Neural Nets

Neural nets can be used to approximate nonlinear functions with a hypothesis!

Neural nets are an intuitive extension of perceptron - think of perceptron as a 1-layer neural net.

But in perceptron, the output is just the sign of the linear combination of the inputs - in NN, we use an activation function

\[sign(W_i \cdot x) \to f(W_i \cdot x)\]

Activations should be nonlinear - if they’re linear, it’s redundant


  • sign: -1, 0, or 1
    • not differentiable
    • often used for output layer
  • tanh: \(\frac{e^{2x}-1}{e^{2x}+1}\)
  • sigmoid: \(\frac{e^x}{1+e^x}\)
  • ReLU: \(\max(0, x)\)


Let’s consider the following loss objective on a 2-layer neural net with weights W and v:

\[L(w, v) = \min_{W,v} \sum_n \frac{1}{2} (y^n - score)^2\]

we just need to find

\[\frac{\partial L}{\partial W}, \frac{\partial L}{\partial v}\]

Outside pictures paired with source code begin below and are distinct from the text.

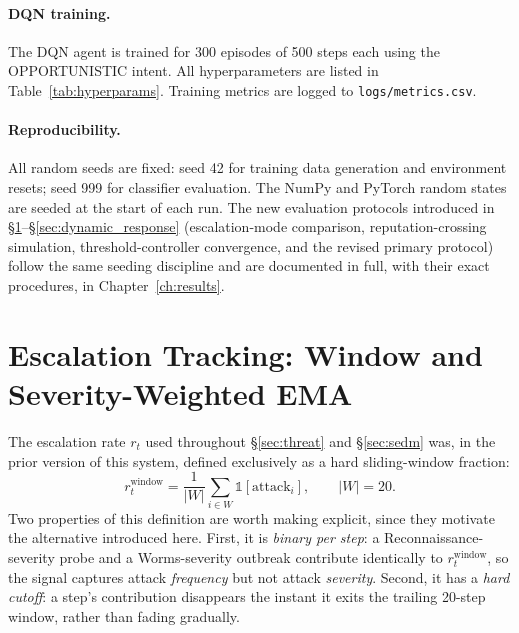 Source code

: \paragraph{DQN training.}
The DQN agent is trained for 300 episodes of 500 steps each using the
OPPORTUNISTIC intent.
All hyperparameters are listed in Table~\ref{tab:hyperparams}.
Training metrics are logged to \texttt{logs/metrics.csv}.

\paragraph{Reproducibility.}
All random seeds are fixed: seed 42 for training data generation and
environment resets; seed 999 for classifier evaluation.
The NumPy and PyTorch random states are seeded at the start of each run.
The new evaluation protocols introduced in \S\ref{sec:escalation_tracking}--\S\ref{sec:dynamic_response}
(escalation-mode comparison, reputation-crossing simulation, threshold-controller
convergence, and the revised primary protocol) follow the same seeding
discipline and are documented in full, with their exact procedures, in
Chapter~\ref{ch:results}.

\section{Escalation Tracking: Window and Severity-Weighted EMA}
\label{sec:escalation_tracking}

The escalation rate $r_t$ used throughout \S\ref{sec:threat} and
\S\ref{sec:sedm} was, in the prior version of this system, defined
exclusively as a hard sliding-window fraction:
%
\begin{equation}
  r_t^{\text{window}} = \frac{1}{|W|}\sum_{i \in W} \mathbb{1}[\text{attack}_i],
  \qquad |W| = 20.
\end{equation}
%
Two properties of this definition are worth making explicit, since they
motivate the alternative introduced here. First, it is \emph{binary per
step}: a Reconnaissance-severity probe and a Worms-severity outbreak
contribute identically to $r_t^{\text{window}}$, so the signal captures
attack \emph{frequency} but not attack \emph{severity}. Second, it has a
\emph{hard cutoff}: a step's contribution disappears the instant it exits
the trailing 20-step window, rather than fading gradually.

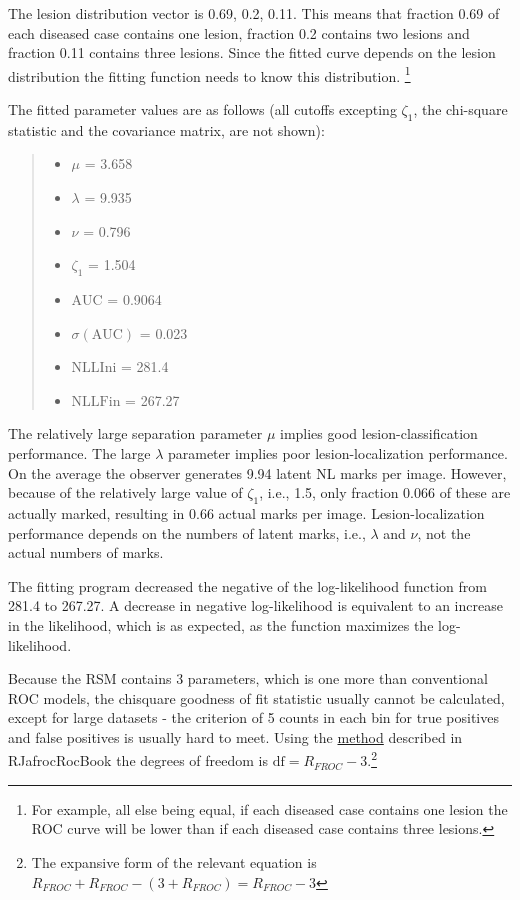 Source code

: \documentclass[
]{book}
\providecommand{\tightlist}{%
  \setlength{\itemsep}{0pt}\setlength{\parskip}{0pt}}
\begin{document}
The lesion distribution vector is 0.69, 0.2, 0.11. This means that fraction 0.69 of each diseased case contains one lesion, fraction 0.2 contains two lesions and fraction 0.11 contains three lesions. Since the fitted curve depends on the lesion distribution the fitting function needs to know this distribution. \footnote{For example, all else being equal, if each diseased case contains one lesion the ROC curve will be lower than if each diseased case contains three lesions.}

The fitted parameter values are as follows (all cutoffs excepting \(\zeta_1\), the chi-square statistic and the covariance matrix, are not shown):

\begin{quote}
\begin{itemize}
\tightlist
\item
  \(\mu\) = 3.658
\item
  \(\lambda\) = 9.935
\item
  \(\nu\) = 0.796
\item
  \(\zeta_1\) = 1.504
\item
  \(\text{AUC}\) = 0.9064
\item
  \(\sigma (\text{AUC})\) = 0.023
\item
  \(\text{NLLIni}\) = 281.4
\item
  \(\text{NLLFin}\) = 267.27
\end{itemize}
\end{quote}

The relatively large separation parameter \(\mu\) implies good lesion-classification performance. The large \(\lambda\) parameter implies poor lesion-localization performance. On the average the observer generates 9.94 latent NL marks per image. However, because of the relatively large value of \(\zeta_1\), i.e., 1.5, only fraction 0.066 of these are actually marked, resulting in 0.66 actual marks per image. Lesion-localization performance depends on the numbers of latent marks, i.e., \(\lambda\) and \(\nu\), not the actual numbers of marks.

The fitting program decreased the negative of the log-likelihood function from 281.4 to 267.27. A decrease in negative log-likelihood is equivalent to an increase in the likelihood, which is as expected, as the function maximizes the log-likelihood.

Because the RSM contains 3 parameters, which is one more than conventional ROC models, the chisquare goodness of fit statistic usually cannot be calculated, except for large datasets - the criterion of 5 counts in each bin for true positives and false positives is usually hard to meet. Using the \href{https://dpc10ster.github.io/RJafrocRocBook/binormal-model.html\#binormal-model-curve-fitting-validation-appendix-5}{method} described in RJafrocRocBook the degrees of freedom is \(\text{df} = R_{FROC} - 3\).\footnote{The expansive form of the relevant equation is \(R_{FROC} + R_{FROC} - (3 + R_{FROC}) = R_{FROC} - 3\)}
\end{document}
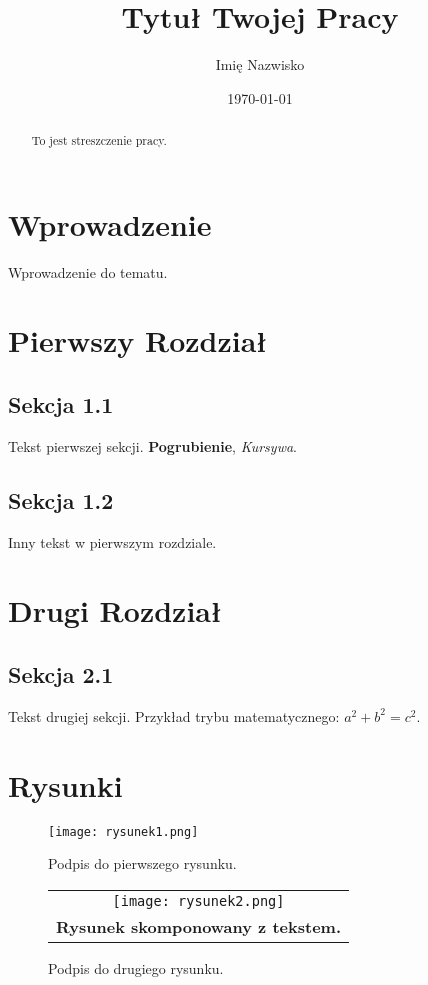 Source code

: \documentclass{article}
\title{Tytuł Twojej Pracy}
\author{Imię Nazwisko}
\date{\today}
\begin{document}
\maketitle

\begin{abstract}
    To jest streszczenie pracy. \lipsum[1]
\end{abstract}

\tableofcontents

\section{Wprowadzenie}
Wprowadzenie do tematu.

\section{Pierwszy Rozdział}
\subsection{Sekcja 1.1}
Tekst pierwszej sekcji. \textbf{Pogrubienie}, \textit{Kursywa}.

\subsection{Sekcja 1.2}
Inny tekst w pierwszym rozdziale.

\section{Drugi Rozdział}
\subsection{Sekcja 2.1}
Tekst drugiej sekcji. Przykład trybu matematycznego: $a^2 + b^2 = c^2$.

\section{Rysunki}
\begin{figure}[h]
    \centering
    \texttt{[image: rysunek1.png]}
    \caption{Podpis do pierwszego rysunku.}
    \label{sec:rysunek1}
\end{figure}

\begin{figure}[h]
    \centering
    \begin{tabular}{c}
        \texttt{[image: rysunek2.png]} \\
        \textbf{Rysunek skomponowany z tekstem.}
    \end{tabular}
    \caption{Podpis do drugiego rysunku.}
    \label{sec:rysunek2}
\end{figure}
\end{document}
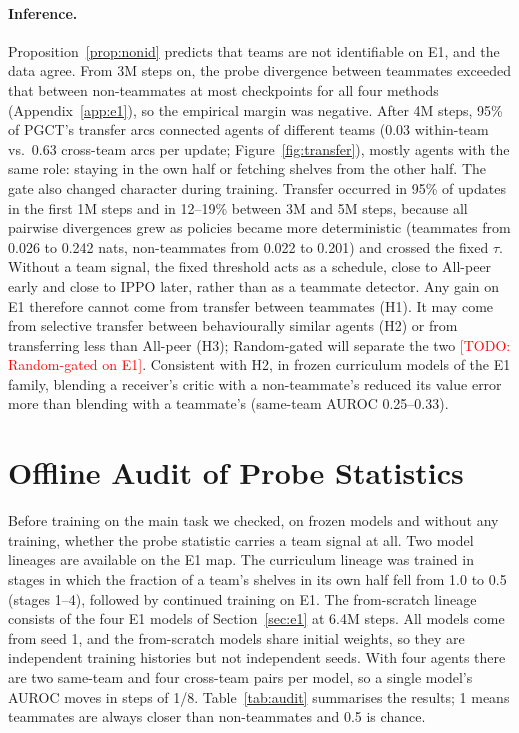 \documentclass{article}
\theoremstyle{remark}
\newcommand{\todo}[1]{\textcolor{red}{[TODO: #1]}}
\newcommand{\ours}{PGCT}
\begin{document}
\paragraph{Inference.} Proposition~\ref{prop:nonid} predicts that teams are not identifiable on E1, and the data agree. From
3M steps on, the probe divergence between teammates exceeded that between non-teammates at most checkpoints for all four
methods (Appendix~\ref{app:e1}), so the empirical margin was negative. After 4M steps, 95\% of \ours{}'s transfer arcs connected agents
of different teams (0.03 within-team vs.\ 0.63 cross-team arcs per update; Figure~\ref{fig:transfer}), mostly agents with the
same role: staying in the own half or fetching shelves from the other half. The gate also changed character during training.
Transfer occurred in 95\% of updates in the first 1M steps and in 12--19\% between 3M and 5M steps, because all pairwise
divergences grew as policies became more deterministic (teammates from 0.026 to 0.242 nats, non-teammates from 0.022 to 0.201)
and crossed the fixed $\tau$. Without a team signal, the fixed threshold acts as a schedule, close to All-peer early and close
to IPPO later, rather than as a teammate detector. Any gain on E1 therefore cannot come from transfer between teammates (H1).
It may come from selective transfer between behaviourally similar agents (H2) or from transferring less than All-peer (H3);
Random-gated will separate the two \todo{Random-gated on E1}. Consistent with H2, in frozen curriculum models of the E1 family,
blending a receiver's critic with a non-teammate's reduced its value error more than blending with a teammate's (same-team
AUROC 0.25--0.33).

\section{Offline Audit of Probe Statistics}
\label{sec:audit}
Before training on the main task we checked, on frozen models and without any training, whether the probe statistic carries a
team signal at all. Two model lineages are available on the E1 map. The curriculum lineage was trained in stages in which the
fraction of a team's shelves in its own half fell from 1.0 to 0.5 (stages 1--4), followed by continued training on E1. The
from-scratch lineage consists of the four E1 models of Section~\ref{sec:e1} at 6.4M steps. All models come from seed 1, and the
from-scratch models share initial weights, so they are independent training histories but not independent seeds. With four
agents there are two same-team and four cross-team pairs per model, so a single model's AUROC moves in steps of 1/8.
Table~\ref{tab:audit} summarises the results; 1 means teammates are always closer than non-teammates and 0.5 is chance.
\end{document}
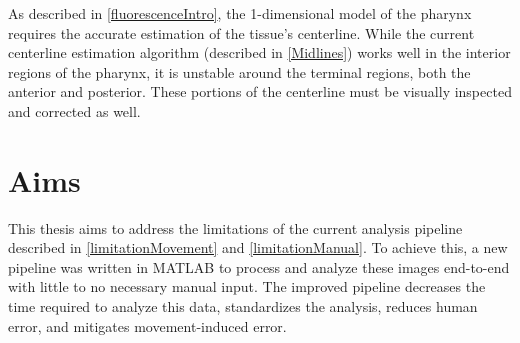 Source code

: As described in \ref{fluorescenceIntro}, the 1-dimensional model of the pharynx requires the accurate estimation of the tissue's centerline. While the current centerline estimation algorithm (described in \ref{Midlines}) works well in the interior regions of the pharynx, it is unstable around the terminal regions, both the anterior and posterior. These portions of the centerline must be visually inspected and corrected as well.

\section{Aims}
This thesis aims to address the limitations of the current analysis pipeline described in \ref{limitationMovement} and \ref{limitationManual}. To achieve this, a new pipeline was written in MATLAB to process and analyze these images end-to-end with little to no necessary manual input. The improved pipeline decreases the time required to analyze this data, standardizes the analysis, reduces human error, and mitigates movement-induced error. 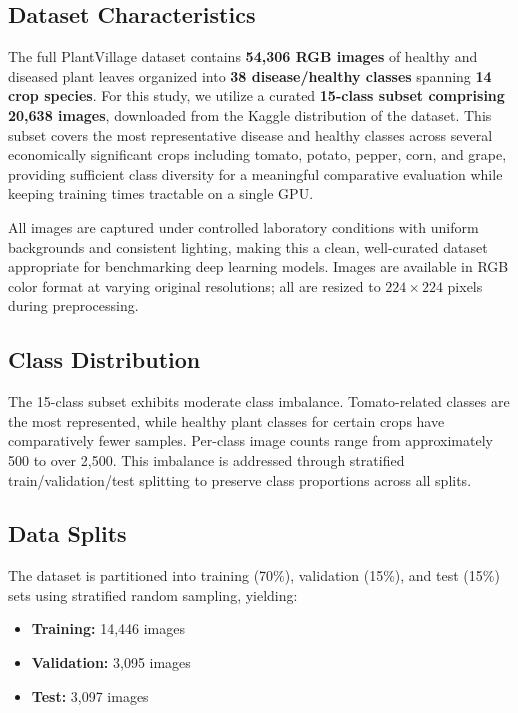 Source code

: \documentclass[10pt,twocolumn]{article}
\begin{document}
\subsection{Dataset Characteristics}

The full PlantVillage dataset contains \textbf{54,306 RGB images} of healthy and diseased plant leaves organized into \textbf{38 disease/healthy classes} spanning \textbf{14 crop species}. For this study, we utilize a curated \textbf{15-class subset comprising 20,638 images}, downloaded from the Kaggle distribution of the dataset. This subset covers the most representative disease and healthy classes across several economically significant crops including tomato, potato, pepper, corn, and grape, providing sufficient class diversity for a meaningful comparative evaluation while keeping training times tractable on a single GPU.

All images are captured under controlled laboratory conditions with uniform backgrounds and consistent lighting, making this a clean, well-curated dataset appropriate for benchmarking deep learning models. Images are available in RGB color format at varying original resolutions; all are resized to $224 \times 224$ pixels during preprocessing.

\subsection{Class Distribution}

The 15-class subset exhibits moderate class imbalance. Tomato-related classes are the most represented, while healthy plant classes for certain crops have comparatively fewer samples. Per-class image counts range from approximately 500 to over 2,500. This imbalance is addressed through stratified train/validation/test splitting to preserve class proportions across all splits.

\subsection{Data Splits}

The dataset is partitioned into training (70\%), validation (15\%), and test (15\%) sets using stratified random sampling, yielding:
\begin{itemize}
  \item \textbf{Training:} 14,446 images
  \item \textbf{Validation:} 3,095 images
  \item \textbf{Test:} 3,097 images
\end{itemize}
\end{document}
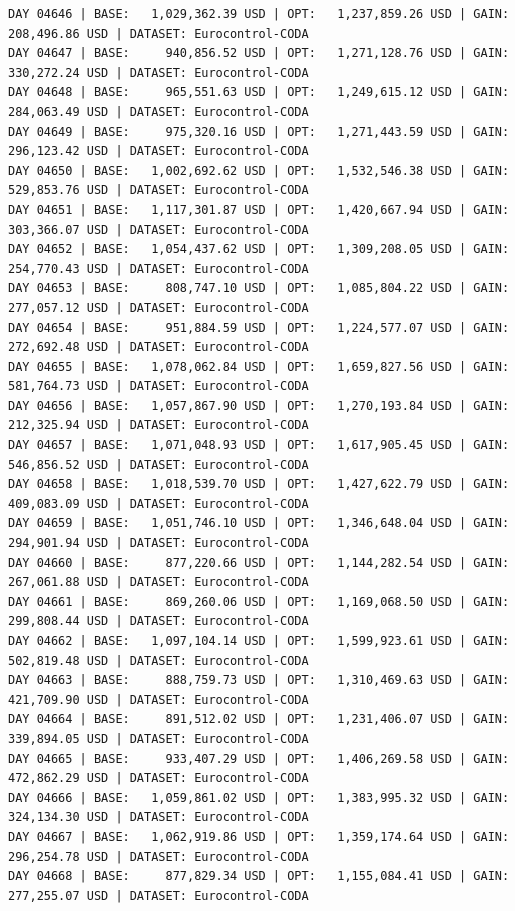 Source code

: \documentclass[11pt,a4paper]{article}
\begin{document}
\begin{verbatim}
DAY 04646 | BASE:   1,029,362.39 USD | OPT:   1,237,859.26 USD | GAIN: 208,496.86 USD | DATASET: Eurocontrol-CODA
DAY 04647 | BASE:     940,856.52 USD | OPT:   1,271,128.76 USD | GAIN: 330,272.24 USD | DATASET: Eurocontrol-CODA
DAY 04648 | BASE:     965,551.63 USD | OPT:   1,249,615.12 USD | GAIN: 284,063.49 USD | DATASET: Eurocontrol-CODA
DAY 04649 | BASE:     975,320.16 USD | OPT:   1,271,443.59 USD | GAIN: 296,123.42 USD | DATASET: Eurocontrol-CODA
DAY 04650 | BASE:   1,002,692.62 USD | OPT:   1,532,546.38 USD | GAIN: 529,853.76 USD | DATASET: Eurocontrol-CODA
DAY 04651 | BASE:   1,117,301.87 USD | OPT:   1,420,667.94 USD | GAIN: 303,366.07 USD | DATASET: Eurocontrol-CODA
DAY 04652 | BASE:   1,054,437.62 USD | OPT:   1,309,208.05 USD | GAIN: 254,770.43 USD | DATASET: Eurocontrol-CODA
DAY 04653 | BASE:     808,747.10 USD | OPT:   1,085,804.22 USD | GAIN: 277,057.12 USD | DATASET: Eurocontrol-CODA
DAY 04654 | BASE:     951,884.59 USD | OPT:   1,224,577.07 USD | GAIN: 272,692.48 USD | DATASET: Eurocontrol-CODA
DAY 04655 | BASE:   1,078,062.84 USD | OPT:   1,659,827.56 USD | GAIN: 581,764.73 USD | DATASET: Eurocontrol-CODA
DAY 04656 | BASE:   1,057,867.90 USD | OPT:   1,270,193.84 USD | GAIN: 212,325.94 USD | DATASET: Eurocontrol-CODA
DAY 04657 | BASE:   1,071,048.93 USD | OPT:   1,617,905.45 USD | GAIN: 546,856.52 USD | DATASET: Eurocontrol-CODA
DAY 04658 | BASE:   1,018,539.70 USD | OPT:   1,427,622.79 USD | GAIN: 409,083.09 USD | DATASET: Eurocontrol-CODA
DAY 04659 | BASE:   1,051,746.10 USD | OPT:   1,346,648.04 USD | GAIN: 294,901.94 USD | DATASET: Eurocontrol-CODA
DAY 04660 | BASE:     877,220.66 USD | OPT:   1,144,282.54 USD | GAIN: 267,061.88 USD | DATASET: Eurocontrol-CODA
DAY 04661 | BASE:     869,260.06 USD | OPT:   1,169,068.50 USD | GAIN: 299,808.44 USD | DATASET: Eurocontrol-CODA
DAY 04662 | BASE:   1,097,104.14 USD | OPT:   1,599,923.61 USD | GAIN: 502,819.48 USD | DATASET: Eurocontrol-CODA
DAY 04663 | BASE:     888,759.73 USD | OPT:   1,310,469.63 USD | GAIN: 421,709.90 USD | DATASET: Eurocontrol-CODA
DAY 04664 | BASE:     891,512.02 USD | OPT:   1,231,406.07 USD | GAIN: 339,894.05 USD | DATASET: Eurocontrol-CODA
DAY 04665 | BASE:     933,407.29 USD | OPT:   1,406,269.58 USD | GAIN: 472,862.29 USD | DATASET: Eurocontrol-CODA
DAY 04666 | BASE:   1,059,861.02 USD | OPT:   1,383,995.32 USD | GAIN: 324,134.30 USD | DATASET: Eurocontrol-CODA
DAY 04667 | BASE:   1,062,919.86 USD | OPT:   1,359,174.64 USD | GAIN: 296,254.78 USD | DATASET: Eurocontrol-CODA
DAY 04668 | BASE:     877,829.34 USD | OPT:   1,155,084.41 USD | GAIN: 277,255.07 USD | DATASET: Eurocontrol-CODA

\end{verbatim}
\end{document}
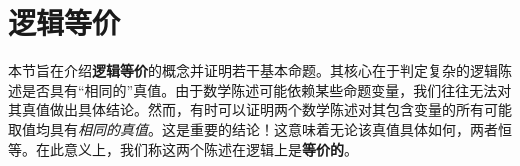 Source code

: \section{逻辑等价}

本节旨在介绍\textbf{逻辑等价}的概念并证明若干基本命题。其核心在于判定复杂的逻辑陈述是否具有``相同的''真值。由于数学陈述可能依赖某些命题变量，我们往往无法对其真值做出具体结论。然而，有时可以证明两个数学陈述对其包含变量的所有可能取值均具有\emph{相同的真值}。这是重要的结论！这意味着无论该真值具体如何，两者恒等。在此意义上，我们称这两个陈述在逻辑上是\textbf{等价的}。















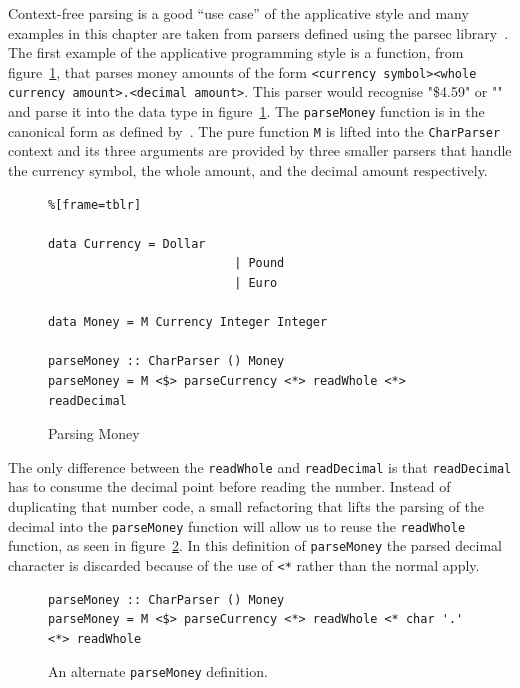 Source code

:  Context-free parsing is a good ``use case'' of the applicative style and many examples in this chapter are taken from parsers defined using the parsec library~\citep{parsec}. The first example of the applicative programming style is a function, from figure~\ref{parseMoney}, that parses money amounts of the form \texttt{<currency symbol><whole currency amount>.<decimal amount>}. This parser would recognise "\$4.59" or "" and parse it into the  data type in figure~\ref{parseMoney}. The \texttt{parseMoney} function is in the canonical form as defined by~\citep{mcbrideIdioms}. The pure function \texttt{M} is lifted into the \texttt{CharParser} context and its three arguments are provided by three smaller parsers that handle the currency symbol, the whole amount, and the decimal amount respectively. 


\begin{figure}[t]
 \begin{lstlisting}%[frame=tblr]

data Currency = Dollar
                          | Pound
                          | Euro
              
data Money = M Currency Integer Integer

parseMoney :: CharParser () Money
parseMoney = M <$> parseCurrency <*> readWhole <*> readDecimal
 \end{lstlisting}
 \caption{Parsing Money}
 \label{parseMoney}
 \end{figure}
 
The only difference between the \texttt{readWhole} and \texttt{readDecimal} is that \texttt{readDecimal} has to consume the decimal point before reading the number. Instead of duplicating that number code, a small refactoring that lifts the parsing of the decimal into the \texttt{parseMoney} function will allow us to reuse the \texttt{readWhole} function, as seen in figure~\ref{altParseMoney}. In this definition of \texttt{parseMoney} the parsed decimal character is discarded because of the use of \texttt{<*} rather than the normal apply.

\begin{figure}[t]
 \begin{lstlisting}
parseMoney :: CharParser () Money
parseMoney = M <$> parseCurrency <*> readWhole <* char '.' <*> readWhole
 \end{lstlisting}
 \caption{An alternate \texttt{parseMoney} definition.}
 \label{altParseMoney}
\end{figure}

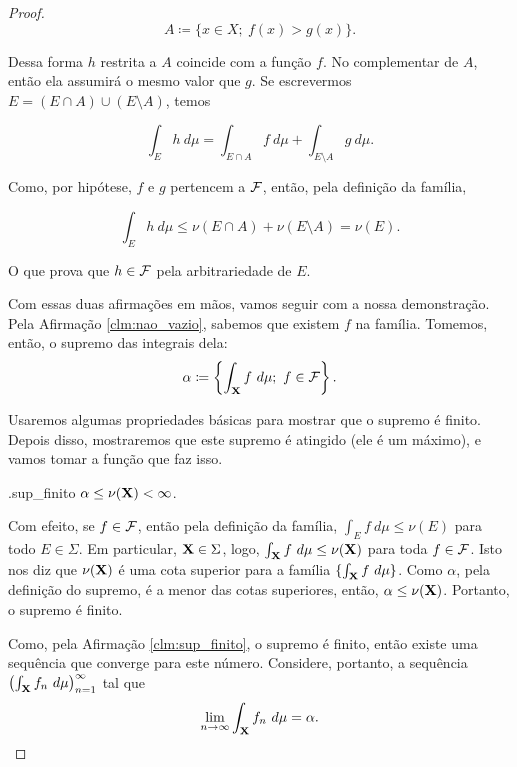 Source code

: \begin{proof}
    \begin{equation*}
        A\coloneq \{x\in X; \ f(x)> g(x)\}.
    \end{equation*}

    Dessa forma $h$ restrita a $A$ coincide com a função $f$. No complementar de $A$, então ela assumirá o mesmo valor que $g$. Se escrevermos $E=(E\cap A) \cup (E\setminus A)$, temos

    \begin{equation*}
        \int_E h \ d\mu = \int_{E\cap A} f\  d\mu + \int_{E\setminus A} g \ d\mu.
    \end{equation*}

    Como, por hipótese, $f$ e $g$ pertencem a $\mathcal{F}$, então, pela definição da família,

    \begin{equation*}
        \int_E h \ d\mu \leq \nu(E\cap A) + \nu(E\setminus A) = \nu (E).
    \end{equation*}

    O que prova que $h\in\mathcal{F}$ pela arbitrariedade de $E$.

    Com essas duas afirmações em mãos, vamos seguir com a nossa demonstração. Pela Afirmação \ref{clm:nao_vazio}, sabemos que existem $f$ na família. Tomemos, então, o supremo das integrais dela:
    \begin{equation*}
        \alpha \coloneq \left\{\int_{\X} f\ d\mu; \ f\in\F\right\}.
    \end{equation*}

    Usaremos algumas propriedades básicas para mostrar que o supremo é finito. Depois disso, mostraremos que este supremo é atingido (ele é um máximo), e vamos tomar a função que faz isso.
    
    \begin{claim}{.}{sup_finito}
        $\alpha \leq \nu(\mathbf{X}) < \infty$.
    \end{claim}

    Com efeito, se $f\in\mathcal{F}$, então pela definição da família, $\int_E f \ d\mu\leq \nu(E)$ para todo $E\in\Sigma$. Em particular, $\mathbf{X} \in \Sigma$, logo, $\int_{\mathbf{X}} f \ d\mu \leq \nu(\mathbf{X}) $ para toda $f\in\mathcal{F}$. Isto nos diz que $\nu(\mathbf{X})$ é uma cota superior para a família $\{\int_{\mathbf{X}} f \ d\mu\}$. Como $\alpha$, pela definição do supremo, é a menor das cotas superiores, então, $\alpha \leq \nu(\mathbf{X})$. Portanto, o supremo é finito.

    Como, pela Afirmação \ref{clm:sup_finito}, o supremo é finito, então existe uma sequência que converge para este número. Considere, portanto, a sequência $\left(\int_{\X} f_n \ d\mu\right)_{n=1}^{\infty}$ tal que
    \begin{equation}\label{def:fn_lim}
        \lim_{n\to \infty} \int_{\mathbf{X}} f_n \ d\mu = \alpha.
    \end{equation}


\end{proof}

We do this using backpropogation.

_images/ex15.png _images/ex23.png _images/ex32.png


Whereas normal AE turns images into a latent vector, VAE tries to learn the parameters of a gaussian distribution that the image is a mixture of

\[c_i = \exp(\sigma_i)e_i + m_i\]

where \(c_i\) is a component of the latent vector, \(e_i\) is a random exponential term, and \(m_i\) and \(\sigma_i\) are the gaussian variables.

KL Divergence

Roughly, a measure of how close two distributions are to each other (>= 0)



Random note: GAN objective can also be written \(\max_D V(G,D) = -2 \log 2 + 2 JSD(P_{data}(x) || P_G(x))\)


Uses a generalized divergence function:

\[D_f(q||p) = \int p(x) f[\frac{q(x)}{p(x)}]dx\]

by making \(f = \log\), this is KL divergence